Michael Bamberger of Sports Illustrated was even more direct: “Augusta National Golf Club has never had a Chairman like William Porter Payne, not even Clifford Roberts.”
High praise for a man who came rather late to the game. Payne, who was born in Athens, Georgia, fell first for football and earned All-American honors in 1968 as a defensive end for his hometown University of Georgia Bulldogs.
After opening a law firm in Atlanta, Payne’s focus still wasn’t on golf. It was on the Olympics. Looking back on it now, the process of bringing the 1996 Olympic Games to Atlanta sounds like the plot from a movie, but it’s true. Payne helped raise money for a new sanctuary at his church, and the thrill of getting people together for a common cause deeply inspired him.

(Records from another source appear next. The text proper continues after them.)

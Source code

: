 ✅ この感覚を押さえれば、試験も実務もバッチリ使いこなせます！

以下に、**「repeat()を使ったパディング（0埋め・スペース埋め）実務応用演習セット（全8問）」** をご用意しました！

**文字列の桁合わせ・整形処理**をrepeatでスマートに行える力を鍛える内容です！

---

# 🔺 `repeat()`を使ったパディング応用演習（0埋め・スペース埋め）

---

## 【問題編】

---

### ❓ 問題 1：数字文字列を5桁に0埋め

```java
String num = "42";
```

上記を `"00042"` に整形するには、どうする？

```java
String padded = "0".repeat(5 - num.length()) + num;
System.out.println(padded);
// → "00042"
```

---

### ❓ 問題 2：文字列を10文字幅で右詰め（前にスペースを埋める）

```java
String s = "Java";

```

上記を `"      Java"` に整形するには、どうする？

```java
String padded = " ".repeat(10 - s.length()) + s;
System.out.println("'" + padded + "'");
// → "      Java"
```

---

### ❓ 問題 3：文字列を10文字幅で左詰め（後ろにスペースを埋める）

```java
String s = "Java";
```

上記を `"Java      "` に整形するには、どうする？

“My wife Martha and I were driving home from church and I said, ‘You know, that was a really special feeling. I never had that before. We’ve got to think of something else,’” he told the Atlanta Journal-Constitution in 2014. “The next morning, I go to my law practice. I got my legal pad. I’m writing down things that would motivate people. Something big. Driving home that night, I was still thinking. Then the Olympics jumped into my mind. I had no idea what the [selection] process was. I walked in and said to my wife, ‘I’ve got it—we’re going to bring the Olympics to Atlanta.’”
The rest was history. Despite barely being known on the world stage, Payne used his now-legendary management skills to bring together the city and state’s most influential leaders and, eventually, win the bid to host.